There are multiple flaws in this sort of "realism," however. Here are two:
First, while Churchill's advice may (or may not) have been temporarily sound when he uttered it at the dawn of the Cold War, it's not immortal; nor is it consequence-free. "Not letting go of the atomic weapons" has meant, 70 years later: an expenditure of unfathomable trillions of dollars by the world's Nuclear 9; the radioactive contamination of testing sites around the world; the ongoing possibility of nuclear accident and unintentional nuclear war; and the empowering of military psychopaths, who keep looking for excuses to develop "tactical" nukes, which can actually be employed in battle (because, come on, what fun is a weapon you never get to use?).
Furthermore, the enormous profit to be had in nuclear preparedness has created the rise of the military-industrial complex, which has a financial - and emotional - stranglehold on Congress and the mainstream media, pretty much guaranteeing that government policy will continue to be chained to the concepts of military dominance and nuclear deterrence. This means continued development of nuclear technology and the wasting of further trillions of dollars that might otherwise be spent for the good of humanity.
Second, Payne laments that "the emergence of a new, benign world order at this point is nowhere in sight." This is the destructive cynicism of faux-realism, dismissing the possible future with a shrug - as though peace either arrives hand-delivered as a gift from God or it doesn't arrive at all.
What he's really saying is that a benign world order is nowhere in sight and we're not going to help create it, because our vested interest is in the nuclear status quo, precarious and toxic though it may be. We're living on the brink of human annihilation; what could possibly go wrong?

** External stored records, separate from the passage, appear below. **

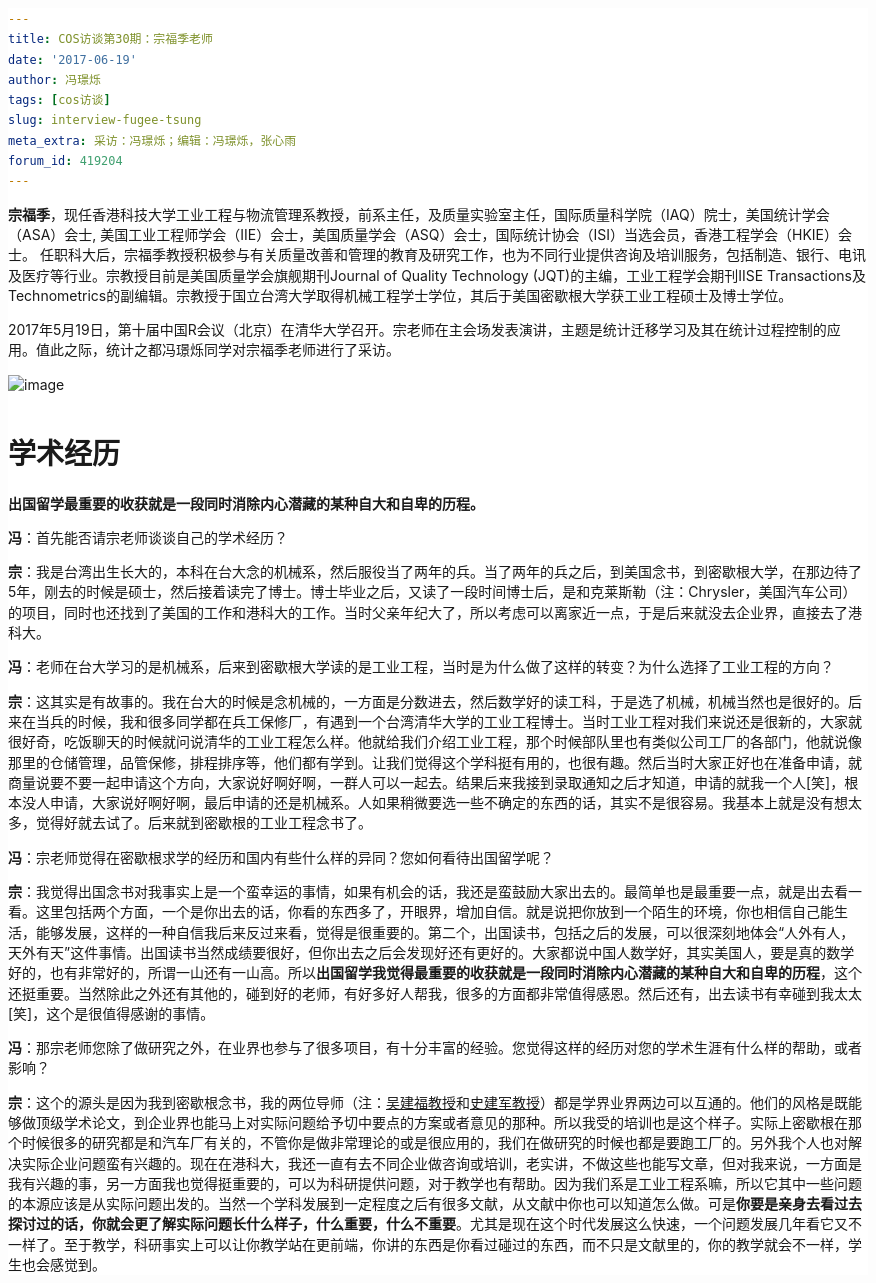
 ```yaml
---
title: COS访谈第30期：宗福季老师
date: '2017-06-19'
author: 冯璟烁
tags: [cos访谈]
slug: interview-fugee-tsung
meta_extra: 采访：冯璟烁；编辑：冯璟烁，张心雨
forum_id: 419204
---
```



**宗福季**，现任香港科技大学工业工程与物流管理系教授，前系主任，及质量实验室主任，国际质量科学院（IAQ）院士，美国统计学会（ASA）会士, 美国工业工程师学会（IIE）会士，美国质量学会（ASQ）会士，国际统计协会（ISI）当选会员，香港工程学会（HKIE）会士。
任职科大后，宗福季教授积极参与有关质量改善和管理的教育及研究工作，也为不同行业提供咨询及培训服务，包括制造、银行、电讯及医疗等行业。宗教授目前是美国质量学会旗舰期刊Journal of Quality Technology (JQT)的主编，工业工程学会期刊IISE Transactions及Technometrics的副编辑。宗教授于国立台湾大学取得机械工程学士学位，其后于美国密歇根大学获工业工程硕士及博士学位。

2017年5月19日，第十届中国R会议（北京）在清华大学召开。宗老师在主会场发表演讲，主题是统计迁移学习及其在统计过程控制的应用。值此之际，统计之都冯璟烁同学对宗福季老师进行了采访。


![image](https://user-images.githubusercontent.com/16065479/27292601-888df6a0-5546-11e7-9dd2-fb93d262364a.JPG)

# 学术经历

**出国留学最重要的收获就是一段同时消除内心潜藏的某种自大和自卑的历程。**


**冯**：首先能否请宗老师谈谈自己的学术经历？

**宗**：我是台湾出生长大的，本科在台大念的机械系，然后服役当了两年的兵。当了两年的兵之后，到美国念书，到密歇根大学，在那边待了5年，刚去的时候是硕士，然后接着读完了博士。博士毕业之后，又读了一段时间博士后，是和克莱斯勒（注：Chrysler，美国汽车公司）的项目，同时也还找到了美国的工作和港科大的工作。当时父亲年纪大了，所以考虑可以离家近一点，于是后来就没去企业界，直接去了港科大。

**冯**：老师在台大学习的是机械系，后来到密歇根大学读的是工业工程，当时是为什么做了这样的转变？为什么选择了工业工程的方向？

**宗**：这其实是有故事的。我在台大的时候是念机械的，一方面是分数进去，然后数学好的读工科，于是选了机械，机械当然也是很好的。后来在当兵的时候，我和很多同学都在兵工保修厂，有遇到一个台湾清华大学的工业工程博士。当时工业工程对我们来说还是很新的，大家就很好奇，吃饭聊天的时候就问说清华的工业工程怎么样。他就给我们介绍工业工程，那个时候部队里也有类似公司工厂的各部门，他就说像那里的仓储管理，品管保修，排程排序等，他们都有学到。让我们觉得这个学科挺有用的，也很有趣。然后当时大家正好也在准备申请，就商量说要不要一起申请这个方向，大家说好啊好啊，一群人可以一起去。结果后来我接到录取通知之后才知道，申请的就我一个人[笑]，根本没人申请，大家说好啊好啊，最后申请的还是机械系。人如果稍微要选一些不确定的东西的话，其实不是很容易。我基本上就是没有想太多，觉得好就去试了。后来就到密歇根的工业工程念书了。

**冯**：宗老师觉得在密歇根求学的经历和国内有些什么样的异同？您如何看待出国留学呢？

**宗**：我觉得出国念书对我事实上是一个蛮幸运的事情，如果有机会的话，我还是蛮鼓励大家出去的。最简单也是最重要一点，就是出去看一看。这里包括两个方面，一个是你出去的话，你看的东西多了，开眼界，增加自信。就是说把你放到一个陌生的环境，你也相信自己能生活，能够发展，这样的一种自信我后来反过来看，觉得是很重要的。第二个，出国读书，包括之后的发展，可以很深刻地体会“人外有人，天外有天”这件事情。出国读书当然成绩要很好，但你出去之后会发现好还有更好的。大家都说中国人数学好，其实美国人，要是真的数学好的，也有非常好的，所谓一山还有一山高。所以**出国留学我觉得最重要的收获就是一段同时消除内心潜藏的某种自大和自卑的历程**，这个还挺重要。当然除此之外还有其他的，碰到好的老师，有好多好人帮我，很多的方面都非常值得感恩。然后还有，出去读书有幸碰到我太太[笑]，这个是很值得感谢的事情。

**冯**：那宗老师您除了做研究之外，在业界也参与了很多项目，有十分丰富的经验。您觉得这样的经历对您的学术生涯有什么样的帮助，或者影响？

**宗**：这个的源头是因为我到密歇根念书，我的两位导师（注：[吴建福教授](http://www2.isye.gatech.edu/~jeffwu/)和[史建军教授](http://www2.isye.gatech.edu/~jshi33/)）都是学界业界两边可以互通的。他们的风格是既能够做顶级学术论文，到企业界也能马上对实际问题给予切中要点的方案或者意见的那种。所以我受的培训也是这个样子。实际上密歇根在那个时候很多的研究都是和汽车厂有关的，不管你是做非常理论的或是很应用的，我们在做研究的时候也都是要跑工厂的。另外我个人也对解决实际企业问题蛮有兴趣的。现在在港科大，我还一直有去不同企业做咨询或培训，老实讲，不做这些也能写文章，但对我来说，一方面是我有兴趣的事，另一方面我也觉得挺重要的，可以为科研提供问题，对于教学也有帮助。因为我们系是工业工程系嘛，所以它其中一些问题的本源应该是从实际问题出发的。当然一个学科发展到一定程度之后有很多文献，从文献中你也可以知道怎么做。可是**你要是亲身去看过去探讨过的话，你就会更了解实际问题长什么样子，什么重要，什么不重要**。尤其是现在这个时代发展这么快速，一个问题发展几年看它又不一样了。至于教学，科研事实上可以让你教学站在更前端，你讲的东西是你看过碰过的东西，而不只是文献里的，你的教学就会不一样，学生也会感觉到。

Countering this vested-interest realism is a global movement demanding the creation of a nuke-free world order and the transcendence of war. At last December's Vienna Conference on the Humanitarian Impact of Nuclear Weapons, that state of Austria made a pledge to devote itself to the elimination of nuclear weapons on Planet Earth. More than 90 nations have so far endorsed the pledge, which is now called the Humanitarian Pledge. It includes such wording as:
"Emphasizing that the consequences of a nuclear weapon explosion and the risks associated with nuclear weapons concern the security of all humanity and that all states share the responsibility to prevent any use of nuclear weapons . . .
"Affirming that it is in the interest of the very survival of humanity that nuclear weapons are never used again, under any circumstances . . ."
I don't know. I have my doubts that such a movement will succeed before a nuclear accident - or something else - shatters the political and economic power of the vested-interest nuclear "realists," but I reach out to it in solidarity. "All states share the responsibility . . . "
Maybe this is how a new sort of world, with foundations planted in human solidarity and connectedness, will come into being. Maybe this is the true value of nuclear weapons: to scare us into learning how to get along.